## SUPPLIED DATA
=== Begin Enclosure ===
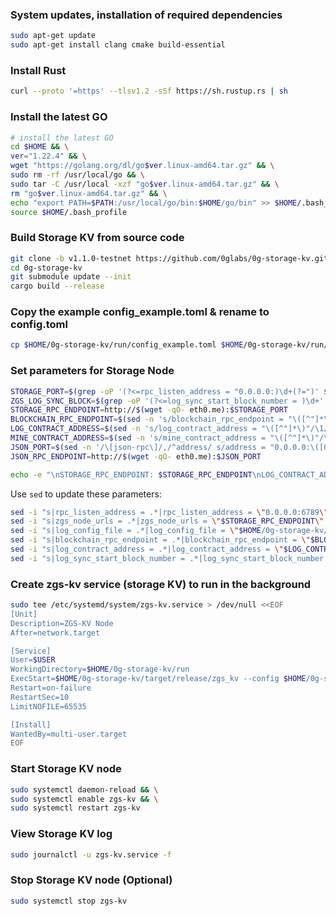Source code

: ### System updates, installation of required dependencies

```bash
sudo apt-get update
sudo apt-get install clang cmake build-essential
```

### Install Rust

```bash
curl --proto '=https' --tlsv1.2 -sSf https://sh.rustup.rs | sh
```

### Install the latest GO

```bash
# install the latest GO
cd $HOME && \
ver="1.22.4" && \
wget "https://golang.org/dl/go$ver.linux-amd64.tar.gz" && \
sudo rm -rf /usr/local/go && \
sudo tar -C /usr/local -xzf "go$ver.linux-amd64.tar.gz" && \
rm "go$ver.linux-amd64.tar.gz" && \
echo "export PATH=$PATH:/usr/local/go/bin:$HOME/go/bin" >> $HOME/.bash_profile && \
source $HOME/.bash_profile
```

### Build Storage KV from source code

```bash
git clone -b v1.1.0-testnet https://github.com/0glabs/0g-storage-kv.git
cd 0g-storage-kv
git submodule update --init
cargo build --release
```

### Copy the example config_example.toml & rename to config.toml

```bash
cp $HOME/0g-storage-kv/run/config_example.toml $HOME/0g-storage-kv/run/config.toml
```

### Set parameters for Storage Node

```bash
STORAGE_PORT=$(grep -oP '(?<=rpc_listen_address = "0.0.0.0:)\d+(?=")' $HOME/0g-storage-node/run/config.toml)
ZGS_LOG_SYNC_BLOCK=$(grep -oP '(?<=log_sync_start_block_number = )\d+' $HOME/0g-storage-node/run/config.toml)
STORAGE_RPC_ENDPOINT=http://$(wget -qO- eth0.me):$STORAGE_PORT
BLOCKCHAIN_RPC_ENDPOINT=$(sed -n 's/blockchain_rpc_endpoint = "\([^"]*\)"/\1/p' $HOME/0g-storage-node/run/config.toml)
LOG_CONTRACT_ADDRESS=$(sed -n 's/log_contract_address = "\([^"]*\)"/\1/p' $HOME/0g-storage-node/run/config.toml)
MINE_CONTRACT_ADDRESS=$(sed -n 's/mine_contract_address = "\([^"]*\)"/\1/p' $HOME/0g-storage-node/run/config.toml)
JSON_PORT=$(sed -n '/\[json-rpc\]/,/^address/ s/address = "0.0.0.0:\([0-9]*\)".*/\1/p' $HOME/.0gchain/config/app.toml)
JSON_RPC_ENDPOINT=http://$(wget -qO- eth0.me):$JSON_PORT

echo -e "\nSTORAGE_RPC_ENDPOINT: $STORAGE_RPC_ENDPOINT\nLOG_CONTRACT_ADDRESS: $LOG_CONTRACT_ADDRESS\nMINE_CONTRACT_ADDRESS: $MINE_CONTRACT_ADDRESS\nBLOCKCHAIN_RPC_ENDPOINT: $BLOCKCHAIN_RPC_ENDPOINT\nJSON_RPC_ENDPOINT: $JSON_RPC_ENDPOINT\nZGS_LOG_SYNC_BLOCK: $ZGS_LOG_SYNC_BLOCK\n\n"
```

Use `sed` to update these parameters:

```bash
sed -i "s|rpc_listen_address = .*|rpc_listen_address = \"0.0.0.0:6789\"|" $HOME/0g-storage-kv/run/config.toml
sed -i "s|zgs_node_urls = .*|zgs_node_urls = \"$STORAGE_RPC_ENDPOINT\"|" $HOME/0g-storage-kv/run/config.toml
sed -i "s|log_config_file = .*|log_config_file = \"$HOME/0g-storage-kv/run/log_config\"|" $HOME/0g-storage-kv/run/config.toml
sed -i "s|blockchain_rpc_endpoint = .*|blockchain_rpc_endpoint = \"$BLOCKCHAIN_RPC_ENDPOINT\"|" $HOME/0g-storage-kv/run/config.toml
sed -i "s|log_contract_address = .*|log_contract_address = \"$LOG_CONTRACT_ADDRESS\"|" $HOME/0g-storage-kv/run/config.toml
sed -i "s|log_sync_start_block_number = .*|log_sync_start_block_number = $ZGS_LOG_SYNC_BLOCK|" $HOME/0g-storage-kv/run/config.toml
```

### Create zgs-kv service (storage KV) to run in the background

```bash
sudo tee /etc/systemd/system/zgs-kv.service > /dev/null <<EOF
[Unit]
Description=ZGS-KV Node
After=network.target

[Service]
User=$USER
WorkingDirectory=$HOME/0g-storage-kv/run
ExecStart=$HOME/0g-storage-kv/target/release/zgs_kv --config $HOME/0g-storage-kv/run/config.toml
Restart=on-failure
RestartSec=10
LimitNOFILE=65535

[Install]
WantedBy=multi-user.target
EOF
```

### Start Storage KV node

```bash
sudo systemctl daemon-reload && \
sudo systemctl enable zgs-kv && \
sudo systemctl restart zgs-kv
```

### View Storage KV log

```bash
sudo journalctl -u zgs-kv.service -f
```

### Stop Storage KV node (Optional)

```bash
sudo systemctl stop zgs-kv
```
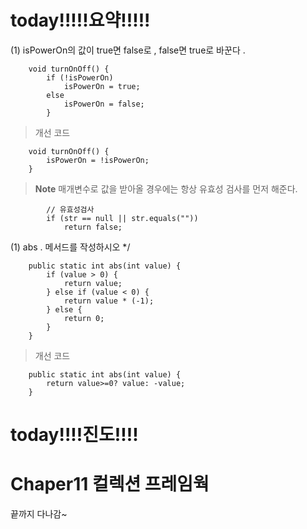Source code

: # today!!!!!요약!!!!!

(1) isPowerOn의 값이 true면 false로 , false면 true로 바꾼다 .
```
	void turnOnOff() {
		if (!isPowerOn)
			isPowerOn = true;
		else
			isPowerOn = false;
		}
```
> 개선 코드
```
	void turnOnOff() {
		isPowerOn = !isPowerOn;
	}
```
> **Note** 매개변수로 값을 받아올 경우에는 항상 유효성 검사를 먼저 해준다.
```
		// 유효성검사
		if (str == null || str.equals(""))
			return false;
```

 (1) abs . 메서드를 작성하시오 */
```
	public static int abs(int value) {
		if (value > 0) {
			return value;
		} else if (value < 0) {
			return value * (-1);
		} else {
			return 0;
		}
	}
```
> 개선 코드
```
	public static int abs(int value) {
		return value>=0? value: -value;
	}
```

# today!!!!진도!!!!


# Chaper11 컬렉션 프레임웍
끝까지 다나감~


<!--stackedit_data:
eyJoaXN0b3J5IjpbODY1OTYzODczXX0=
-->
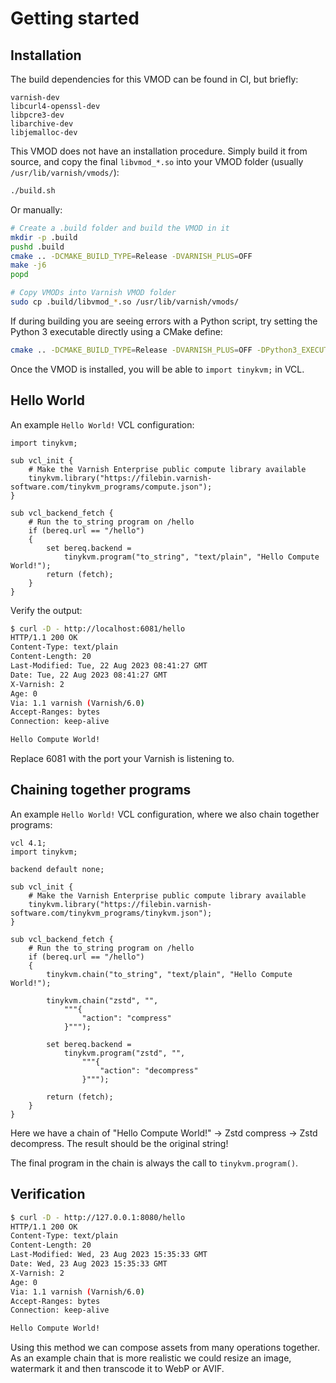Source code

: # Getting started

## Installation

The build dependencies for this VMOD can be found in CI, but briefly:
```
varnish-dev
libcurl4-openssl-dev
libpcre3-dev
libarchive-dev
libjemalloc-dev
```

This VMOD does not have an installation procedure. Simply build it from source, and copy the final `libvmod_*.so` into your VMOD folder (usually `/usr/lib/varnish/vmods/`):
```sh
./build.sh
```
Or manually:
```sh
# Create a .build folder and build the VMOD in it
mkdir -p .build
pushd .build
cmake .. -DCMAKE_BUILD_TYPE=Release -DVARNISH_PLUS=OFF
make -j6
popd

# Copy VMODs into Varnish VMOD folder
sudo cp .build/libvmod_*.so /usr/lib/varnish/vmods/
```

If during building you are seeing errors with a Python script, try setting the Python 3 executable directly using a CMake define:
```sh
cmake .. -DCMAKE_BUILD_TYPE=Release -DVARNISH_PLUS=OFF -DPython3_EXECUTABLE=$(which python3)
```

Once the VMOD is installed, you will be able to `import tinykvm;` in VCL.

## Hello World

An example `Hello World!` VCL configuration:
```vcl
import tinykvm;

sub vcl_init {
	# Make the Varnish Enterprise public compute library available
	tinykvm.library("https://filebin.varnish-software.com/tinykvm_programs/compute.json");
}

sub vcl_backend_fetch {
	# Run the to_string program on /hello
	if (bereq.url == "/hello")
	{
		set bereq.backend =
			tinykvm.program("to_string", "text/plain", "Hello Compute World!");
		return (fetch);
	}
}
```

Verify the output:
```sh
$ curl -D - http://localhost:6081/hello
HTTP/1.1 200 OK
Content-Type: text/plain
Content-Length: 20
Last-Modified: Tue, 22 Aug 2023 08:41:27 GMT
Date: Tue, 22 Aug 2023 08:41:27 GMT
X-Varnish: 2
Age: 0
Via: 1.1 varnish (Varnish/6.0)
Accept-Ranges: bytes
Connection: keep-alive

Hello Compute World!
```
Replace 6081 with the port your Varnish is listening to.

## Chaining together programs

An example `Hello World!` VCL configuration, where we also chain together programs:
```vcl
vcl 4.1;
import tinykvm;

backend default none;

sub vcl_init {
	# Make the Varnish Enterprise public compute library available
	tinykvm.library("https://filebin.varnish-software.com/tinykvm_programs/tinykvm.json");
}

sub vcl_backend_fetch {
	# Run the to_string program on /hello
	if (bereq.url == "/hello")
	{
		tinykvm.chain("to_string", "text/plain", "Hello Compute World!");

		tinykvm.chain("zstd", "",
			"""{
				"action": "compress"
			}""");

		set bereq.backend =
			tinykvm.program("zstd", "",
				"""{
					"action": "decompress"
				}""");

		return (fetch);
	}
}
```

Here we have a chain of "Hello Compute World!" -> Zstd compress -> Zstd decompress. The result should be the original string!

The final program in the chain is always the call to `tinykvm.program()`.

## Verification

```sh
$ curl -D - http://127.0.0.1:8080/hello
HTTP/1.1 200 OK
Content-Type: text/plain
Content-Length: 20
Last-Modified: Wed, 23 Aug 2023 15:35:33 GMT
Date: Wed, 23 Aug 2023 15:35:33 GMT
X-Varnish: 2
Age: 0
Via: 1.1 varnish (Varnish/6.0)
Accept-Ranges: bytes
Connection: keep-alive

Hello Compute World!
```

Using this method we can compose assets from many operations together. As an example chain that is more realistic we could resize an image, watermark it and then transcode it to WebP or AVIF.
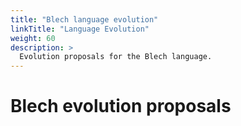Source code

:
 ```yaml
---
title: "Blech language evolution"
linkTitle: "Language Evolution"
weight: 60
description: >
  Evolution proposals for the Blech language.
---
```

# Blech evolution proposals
=== End Enclosure ===
Search the data above for the string "World" and return every line that has it.

## Hello World
An example `Hello World!` VCL configuration:
			tinykvm.program("to_string", "text/plain", "Hello Compute World!");
Hello Compute World!
An example `Hello World!` VCL configuration, where we also chain together programs:
		tinykvm.chain("to_string", "text/plain", "Hello Compute World!");
Here we have a chain of "Hello Compute World!" -> Zstd compress -> Zstd decompress. The result should be the original string!
Hello Compute World!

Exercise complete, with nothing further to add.